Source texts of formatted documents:
☆ ☆ ☆
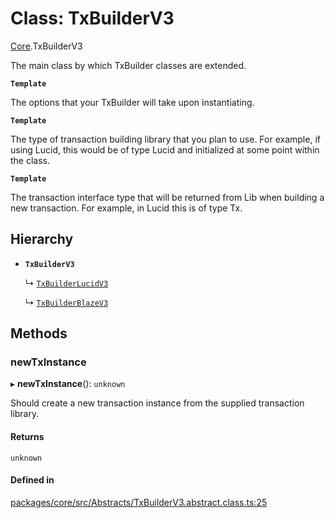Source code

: # Class: TxBuilderV3

[Core](../modules/Core.md).TxBuilderV3

The main class by which TxBuilder classes are extended.

**`Template`**

The options that your TxBuilder will take upon instantiating.

**`Template`**

The type of transaction building library that you plan to use. For example, if using Lucid, this would be of type Lucid and initialized at some point within the class.

**`Template`**

The transaction interface type that will be returned from Lib when building a new transaction. For example, in Lucid this is of type Tx.

## Hierarchy

- **`TxBuilderV3`**

  ↳ [`TxBuilderLucidV3`](Lucid.TxBuilderLucidV3.md)

  ↳ [`TxBuilderBlazeV3`](Blaze.TxBuilderBlazeV3.md)

## Methods

### newTxInstance

▸ **newTxInstance**(): `unknown`

Should create a new transaction instance from the supplied transaction library.

#### Returns

`unknown`

#### Defined in

[packages/core/src/Abstracts/TxBuilderV3.abstract.class.ts:25](https://github.com/SundaeSwap-finance/sundae-sdk/blob/main/packages/core/src/Abstracts/TxBuilderV3.abstract.class.ts#L25)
☆ ☆ ☆
▸ **Exercise prompt**
Go through the entries and report every line with the string "building".

▸ **Result below**
The type of transaction building library that you plan to use. For example, if using Lucid, this would be of type Lucid and initialized at some point within the class.
The transaction interface type that will be returned from Lib when building a new transaction. For example, in Lucid this is of type Tx.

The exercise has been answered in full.